Histamine administered intracerebroventricularly (i.c.v.) in anesthetized rats produces the increase in mean arterial pressure (MAP) and heart rate (HR), however, in contrast to normotensive animals,
histamine-induced rises in MAP and HR in critically hypotensive animals are significantly higher. Similarly to exogenous
histamine, inhibition of the central
histamine N-methyltransferase (HNMT) activity (the
enzyme catabolizing
histamine in the central nervous system) resulting in the increase in endogenous
histamine concentration, also leads to the pressor effect in normotensive rats.

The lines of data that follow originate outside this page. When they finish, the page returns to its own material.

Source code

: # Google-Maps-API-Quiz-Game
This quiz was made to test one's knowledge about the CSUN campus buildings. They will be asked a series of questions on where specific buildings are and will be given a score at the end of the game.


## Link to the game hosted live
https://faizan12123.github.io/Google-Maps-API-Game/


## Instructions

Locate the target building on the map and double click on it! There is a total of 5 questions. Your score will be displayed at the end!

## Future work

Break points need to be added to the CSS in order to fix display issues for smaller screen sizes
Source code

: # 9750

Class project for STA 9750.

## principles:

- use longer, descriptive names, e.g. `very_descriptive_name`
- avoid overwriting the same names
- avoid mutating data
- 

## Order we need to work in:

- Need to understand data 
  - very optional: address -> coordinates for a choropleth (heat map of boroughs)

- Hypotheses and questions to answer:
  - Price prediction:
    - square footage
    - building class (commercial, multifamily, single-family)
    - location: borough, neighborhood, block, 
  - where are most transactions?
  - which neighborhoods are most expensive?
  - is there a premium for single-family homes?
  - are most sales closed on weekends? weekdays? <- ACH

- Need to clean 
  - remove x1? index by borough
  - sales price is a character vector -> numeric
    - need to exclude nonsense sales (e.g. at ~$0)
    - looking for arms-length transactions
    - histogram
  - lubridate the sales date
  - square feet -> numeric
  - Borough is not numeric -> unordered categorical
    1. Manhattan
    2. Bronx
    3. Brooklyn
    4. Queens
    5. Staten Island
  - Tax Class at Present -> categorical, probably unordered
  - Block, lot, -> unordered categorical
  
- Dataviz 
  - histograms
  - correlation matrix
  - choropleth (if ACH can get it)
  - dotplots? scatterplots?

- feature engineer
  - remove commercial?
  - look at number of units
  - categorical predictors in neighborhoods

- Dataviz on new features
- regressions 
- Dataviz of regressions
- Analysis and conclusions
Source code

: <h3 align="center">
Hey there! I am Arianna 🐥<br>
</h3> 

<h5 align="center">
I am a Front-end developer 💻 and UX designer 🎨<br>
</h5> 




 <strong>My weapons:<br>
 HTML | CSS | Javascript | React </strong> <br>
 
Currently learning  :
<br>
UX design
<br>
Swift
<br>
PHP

The present study was designed to determine the role of endogenous central
histamine in cardiovascular regulation in a rat model of blood volume-blood pressure controlled hemorrhagic
hypotension. In normotensive animals, HNMT inhibitor
SKF 91488 produced dose-dependent (20-100 microg i.c.v.) pressor effect accompanied by
tachycardia, similarly as exogenous
histamine (0.5-5 microg i.c.v.) did. The subpressor dose of
SKF 91488 (10 microg) evoked the increase in blood volumes necessary to induce
hypotension of 40 and 20 mmHg and the action was accompanied by the rise in
histamine concentrations in the hypothalamus (5.18 +/- 0.45 vs 4.23 +/- 0.41 nmol/g; p < 0.05) and medulla oblongata (0.41 +/- 0.05 vs 0.30 +/- 0.06 nmol/g; p < 0.05), with no changes in the cortical
histamine concentrations (0.84 +/- 0.18 vs 0.75 +/- 0.17 nmol/g), compared to the control i.c.v. saline-treated group. The effect of
SKF 91488 was inhibited by H1
histamine receptor antagonist
chlorpheniramine, whereas neither H2 receptor blocker
ranitidine, nor
H3 receptor antagonist
thioperamide affected the action. In conclusion, the study demonstrates that the histaminergic system influences the central cardiovascular regulation during pronounced hemorrhagic
hypotension, probably as a result of the activation of compensatory mechanisms.